Saved entries
--------------------------------------------------

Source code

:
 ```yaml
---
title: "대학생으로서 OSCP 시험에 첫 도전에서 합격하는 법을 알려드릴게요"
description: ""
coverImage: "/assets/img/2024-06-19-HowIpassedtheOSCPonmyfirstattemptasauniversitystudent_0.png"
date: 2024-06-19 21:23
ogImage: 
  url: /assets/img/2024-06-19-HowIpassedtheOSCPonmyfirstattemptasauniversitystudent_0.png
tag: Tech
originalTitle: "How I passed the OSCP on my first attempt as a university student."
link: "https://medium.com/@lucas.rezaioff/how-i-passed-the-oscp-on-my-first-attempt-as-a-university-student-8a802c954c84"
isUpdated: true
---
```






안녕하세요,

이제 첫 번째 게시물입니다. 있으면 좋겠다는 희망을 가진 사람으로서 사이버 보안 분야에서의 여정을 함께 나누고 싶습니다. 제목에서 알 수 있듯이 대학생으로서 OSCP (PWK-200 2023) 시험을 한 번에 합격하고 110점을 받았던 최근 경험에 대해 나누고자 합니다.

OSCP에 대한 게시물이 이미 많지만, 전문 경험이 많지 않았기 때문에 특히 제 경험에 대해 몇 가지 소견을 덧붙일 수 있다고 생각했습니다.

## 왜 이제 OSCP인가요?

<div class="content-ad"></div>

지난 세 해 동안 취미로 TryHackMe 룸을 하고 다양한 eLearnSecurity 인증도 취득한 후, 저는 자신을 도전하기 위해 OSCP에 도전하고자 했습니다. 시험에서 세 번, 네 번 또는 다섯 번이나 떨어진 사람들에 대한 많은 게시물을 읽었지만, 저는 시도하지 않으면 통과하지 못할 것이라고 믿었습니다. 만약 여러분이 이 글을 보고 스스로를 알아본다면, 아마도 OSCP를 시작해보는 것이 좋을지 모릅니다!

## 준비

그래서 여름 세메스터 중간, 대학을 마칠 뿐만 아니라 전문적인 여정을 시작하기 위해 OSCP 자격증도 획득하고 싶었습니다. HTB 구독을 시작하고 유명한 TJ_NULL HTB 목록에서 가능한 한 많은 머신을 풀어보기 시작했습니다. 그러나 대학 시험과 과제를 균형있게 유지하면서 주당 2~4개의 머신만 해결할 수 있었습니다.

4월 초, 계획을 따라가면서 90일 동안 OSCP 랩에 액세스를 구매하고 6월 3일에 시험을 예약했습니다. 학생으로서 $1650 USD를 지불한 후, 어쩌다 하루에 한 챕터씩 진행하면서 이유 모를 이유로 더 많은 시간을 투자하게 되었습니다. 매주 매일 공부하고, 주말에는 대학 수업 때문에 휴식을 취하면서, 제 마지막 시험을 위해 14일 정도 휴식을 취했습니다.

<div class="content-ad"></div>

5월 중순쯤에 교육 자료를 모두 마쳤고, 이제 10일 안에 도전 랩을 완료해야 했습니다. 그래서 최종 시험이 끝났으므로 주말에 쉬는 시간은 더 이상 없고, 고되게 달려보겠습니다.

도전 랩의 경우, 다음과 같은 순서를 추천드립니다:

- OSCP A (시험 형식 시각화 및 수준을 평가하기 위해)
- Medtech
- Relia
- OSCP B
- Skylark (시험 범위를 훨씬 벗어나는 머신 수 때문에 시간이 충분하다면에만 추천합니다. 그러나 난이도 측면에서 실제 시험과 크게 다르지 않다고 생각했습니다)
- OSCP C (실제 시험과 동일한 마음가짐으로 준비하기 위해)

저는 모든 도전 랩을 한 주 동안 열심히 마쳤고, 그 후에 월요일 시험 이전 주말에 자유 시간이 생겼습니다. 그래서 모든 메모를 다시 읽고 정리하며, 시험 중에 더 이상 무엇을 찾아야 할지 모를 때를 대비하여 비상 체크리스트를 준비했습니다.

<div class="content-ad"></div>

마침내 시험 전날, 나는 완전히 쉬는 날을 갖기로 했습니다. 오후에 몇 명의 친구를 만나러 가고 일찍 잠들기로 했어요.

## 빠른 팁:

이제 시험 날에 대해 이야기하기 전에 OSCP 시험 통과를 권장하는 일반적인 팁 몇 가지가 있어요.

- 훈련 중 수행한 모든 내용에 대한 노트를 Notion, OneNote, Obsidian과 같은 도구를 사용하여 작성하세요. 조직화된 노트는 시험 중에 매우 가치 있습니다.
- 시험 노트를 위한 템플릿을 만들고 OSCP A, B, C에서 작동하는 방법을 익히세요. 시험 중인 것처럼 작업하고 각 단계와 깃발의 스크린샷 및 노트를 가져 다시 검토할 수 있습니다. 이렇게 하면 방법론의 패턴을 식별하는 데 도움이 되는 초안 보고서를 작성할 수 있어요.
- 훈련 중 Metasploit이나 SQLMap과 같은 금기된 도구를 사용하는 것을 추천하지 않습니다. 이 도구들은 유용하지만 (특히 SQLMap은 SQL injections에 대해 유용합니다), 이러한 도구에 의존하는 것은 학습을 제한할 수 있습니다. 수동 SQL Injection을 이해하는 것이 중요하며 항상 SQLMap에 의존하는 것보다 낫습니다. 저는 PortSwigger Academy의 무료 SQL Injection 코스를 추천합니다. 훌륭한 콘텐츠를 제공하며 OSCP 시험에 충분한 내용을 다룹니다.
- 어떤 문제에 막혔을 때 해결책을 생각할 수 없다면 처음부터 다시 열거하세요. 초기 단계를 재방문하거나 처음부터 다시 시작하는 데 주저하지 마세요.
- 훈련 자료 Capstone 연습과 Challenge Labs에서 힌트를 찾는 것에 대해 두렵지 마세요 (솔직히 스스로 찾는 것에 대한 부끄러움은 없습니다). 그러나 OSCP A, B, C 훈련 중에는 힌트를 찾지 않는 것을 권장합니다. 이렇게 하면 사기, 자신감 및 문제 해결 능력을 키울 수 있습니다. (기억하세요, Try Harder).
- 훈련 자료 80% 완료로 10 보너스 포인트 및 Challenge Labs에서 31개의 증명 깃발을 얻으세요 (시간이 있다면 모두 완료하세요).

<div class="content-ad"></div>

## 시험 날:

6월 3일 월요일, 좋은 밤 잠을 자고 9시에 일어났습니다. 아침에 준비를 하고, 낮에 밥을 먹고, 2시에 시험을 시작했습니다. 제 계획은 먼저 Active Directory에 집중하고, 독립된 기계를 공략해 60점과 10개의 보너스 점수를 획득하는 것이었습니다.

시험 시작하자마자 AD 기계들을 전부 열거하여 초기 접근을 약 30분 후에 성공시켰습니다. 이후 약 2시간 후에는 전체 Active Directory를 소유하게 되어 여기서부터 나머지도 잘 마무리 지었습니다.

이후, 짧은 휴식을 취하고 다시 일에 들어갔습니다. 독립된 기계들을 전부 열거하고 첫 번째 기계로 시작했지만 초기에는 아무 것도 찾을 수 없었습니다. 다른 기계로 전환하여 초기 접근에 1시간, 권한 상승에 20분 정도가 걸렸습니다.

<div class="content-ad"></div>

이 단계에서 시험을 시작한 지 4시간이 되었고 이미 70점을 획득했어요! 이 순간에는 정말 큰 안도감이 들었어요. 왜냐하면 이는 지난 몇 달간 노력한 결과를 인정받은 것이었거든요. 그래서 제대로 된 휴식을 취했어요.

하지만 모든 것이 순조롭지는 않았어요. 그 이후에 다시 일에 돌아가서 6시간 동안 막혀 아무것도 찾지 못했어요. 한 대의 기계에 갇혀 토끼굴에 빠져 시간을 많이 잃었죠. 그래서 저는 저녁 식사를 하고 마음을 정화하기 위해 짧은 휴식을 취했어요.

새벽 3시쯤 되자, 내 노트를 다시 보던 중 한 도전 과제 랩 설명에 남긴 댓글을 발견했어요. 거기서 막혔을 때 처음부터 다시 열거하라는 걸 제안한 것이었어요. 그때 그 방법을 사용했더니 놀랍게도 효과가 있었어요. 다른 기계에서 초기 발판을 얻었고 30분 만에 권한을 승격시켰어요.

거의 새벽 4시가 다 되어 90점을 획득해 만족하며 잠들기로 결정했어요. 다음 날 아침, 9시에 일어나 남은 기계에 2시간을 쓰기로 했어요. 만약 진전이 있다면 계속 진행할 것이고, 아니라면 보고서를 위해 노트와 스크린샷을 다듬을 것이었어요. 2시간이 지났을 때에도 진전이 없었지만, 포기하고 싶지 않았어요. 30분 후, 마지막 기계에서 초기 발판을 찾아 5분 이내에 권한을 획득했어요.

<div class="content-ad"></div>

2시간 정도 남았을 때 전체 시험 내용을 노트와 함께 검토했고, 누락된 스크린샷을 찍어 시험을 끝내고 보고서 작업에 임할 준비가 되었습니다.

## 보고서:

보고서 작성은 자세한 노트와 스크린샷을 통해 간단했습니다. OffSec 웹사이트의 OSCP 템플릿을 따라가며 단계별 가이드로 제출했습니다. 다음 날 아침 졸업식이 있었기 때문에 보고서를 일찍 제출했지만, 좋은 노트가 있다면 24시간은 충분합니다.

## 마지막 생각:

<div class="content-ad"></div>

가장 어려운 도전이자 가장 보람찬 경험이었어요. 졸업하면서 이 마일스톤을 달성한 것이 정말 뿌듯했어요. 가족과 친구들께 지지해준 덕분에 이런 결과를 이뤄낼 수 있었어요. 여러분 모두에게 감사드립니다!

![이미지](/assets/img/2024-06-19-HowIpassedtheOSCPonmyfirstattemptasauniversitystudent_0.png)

--------------------------------------------------

• [Task objective]:
Find the lines in the records that contain the word "시작했습니다", then copy every one of them.

• [Output below]:
그래서 여름 세메스터 중간, 대학을 마칠 뿐만 아니라 전문적인 여정을 시작하기 위해 OSCP 자격증도 획득하고 싶었습니다. HTB 구독을 시작하고 유명한 TJ_NULL HTB 목록에서 가능한 한 많은 머신을 풀어보기 시작했습니다. 그러나 대학 시험과 과제를 균형있게 유지하면서 주당 2~4개의 머신만 해결할 수 있었습니다.
6월 3일 월요일, 좋은 밤 잠을 자고 9시에 일어났습니다. 아침에 준비를 하고, 낮에 밥을 먹고, 2시에 시험을 시작했습니다. 제 계획은 먼저 Active Directory에 집중하고, 독립된 기계를 공략해 60점과 10개의 보너스 점수를 획득하는 것이었습니다.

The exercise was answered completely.